I celebrated my Autumn Equinox ritual in the early afternoon on Friday, September 20, 2013. This was a solitary ADF style ritual that followed the CoOR. I used the Solitary Druid Fellowship’s Autumn Equinox ritual and devotional for this rite, since I wanted a simpler observance for this High Day. I brought silver for the well, incense for the fire, and a bottle of handcrafted ginger ale for the Spirits. As well as honoring Nerthus as the Earth Mother and Heimdallr as the Gatekeeper, I honored the Vanir as a pantheon for this High Day, since they are closely related to fertility and the harvest, which is celebrated at this time of year.

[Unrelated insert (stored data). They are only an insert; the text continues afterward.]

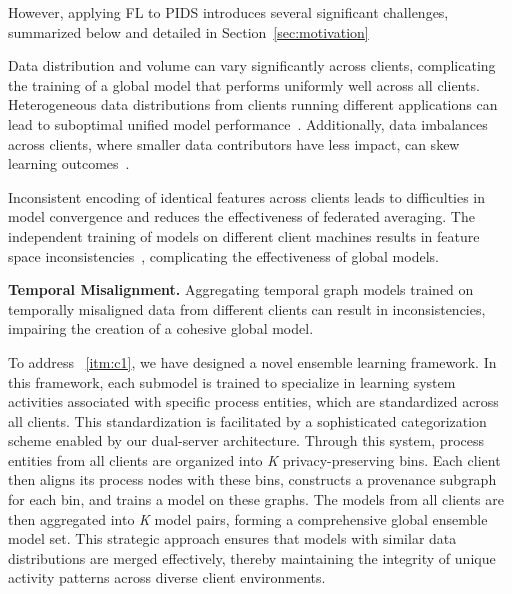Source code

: However, applying FL to PIDS introduces several significant challenges, summarized below and detailed in Section~\ref{sec:motivation}

\begin{enumerate}[itemsep=0.1em, parsep=0em, topsep=0em]
   Data distribution and volume can vary significantly across clients, complicating the training of a global model that performs uniformly well across all clients. Heterogeneous data distributions from clients running different applications can lead to suboptimal unified model performance~\cite{qu2022rethinking}. Additionally, data imbalances across clients, where smaller data contributors have less impact, can skew learning outcomes~\cite{duan2020self}.

   Inconsistent encoding of identical features across clients leads to difficulties in model convergence and reduces the effectiveness of federated averaging. The independent training of \wordvec models on different client machines results in feature space inconsistencies~\cite{zhou2023fedfa}, complicating the effectiveness of global \gnnshort models.

   {\bf Temporal Misalignment.} Aggregating temporal graph models trained on temporally misaligned data from different clients can result in inconsistencies, impairing the creation of a cohesive global model.
  
\end{enumerate}



To address ~\ref{itm:c1}, we have designed a novel ensemble learning framework. In this framework, each submodel is trained to specialize in learning system activities associated with specific process entities, which are standardized across all clients. This standardization is facilitated by a sophisticated categorization scheme enabled by our dual-server architecture. Through this system, process entities from all clients are organized into \textit{K} privacy-preserving bins. Each client then aligns its process nodes with these bins, constructs a provenance subgraph for each bin, and trains a \gnnshort model on these graphs. The models from all clients are then aggregated into \textit{K} model pairs, forming a comprehensive global ensemble model set. This strategic approach ensures that models with similar data distributions are merged effectively, thereby maintaining the integrity of unique activity patterns across diverse client environments.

I did this ritual just prior to completing a separate ritual for my Dedicant Oath, and I was a little nervous about both. I didn’t ever really settle into a rhythm, even though the SDF ritual uses lovely poetry and text as part of the celebration. For it’s purposes, I feel like I celebrated other High Days better, and will spend more time on personal offerings when I use this ritual format in the future. Overall it was a good, if somewhat shorter than usual, celebration. I almost poured out ALL of the ginger ale in my last offering and had to remember to save a few mouthfuls for the blessing! That’s what comes of pouring offerings out of the bottle instead of out of my own cup. When I use my cup, I know how much I have to keep back for the blessing!

In the future, before celebrating this holiday, I will also take time to get my “fall” decorations up in my house. It doesn’t feel like fall outside, so having those decorations up (and in my ritual room) helps me feel the changing seasons more than the weather does. I will definitely be using the SDF Autumn Equinox devotional in my future rituals, as I really liked the poetry and imagery for this holiday. It stressed the balance of the Equinox, between light and dark, in a way that I felt was very meaningful.

For the Omen, I said “Great Kindreds, grant me true seeing that I may know what blessings you have for me.” I then drew the following three runes:

  • Isa – Ice – beautiful but dangerous – Something has the appearance of beauty, but danger lurks beneath the surface if you are careless enough to break it. Deceit may be nearby, or a time of frozen standstill. Things aren’t changing – they have the appearance of being fine, but are frozen. Clarity. Make sure your choices are correct and made with consideration and forethought.
  • Hagalaz – Hail – Destruction, death, an early Winter. Destructive, uncontrolled forces of chaos disrupt the natural order – but may renew that order in the end. Disruption of the unconscious.
  • Pertho – Dice cup, vulva, joy, uncertainty – A secret thing, hidden matters, an unseen destiny. Initiation and the unknown changes it will bring. The gamble that is any new beginning. Female mysteries.

Ensure that you know the truth of the situation, what looks beautiful may be hiding danger; the time of destruction is not yet over. The outcome is unknown and will result from your actions – roll the dice carefully, you’re treading on new territory.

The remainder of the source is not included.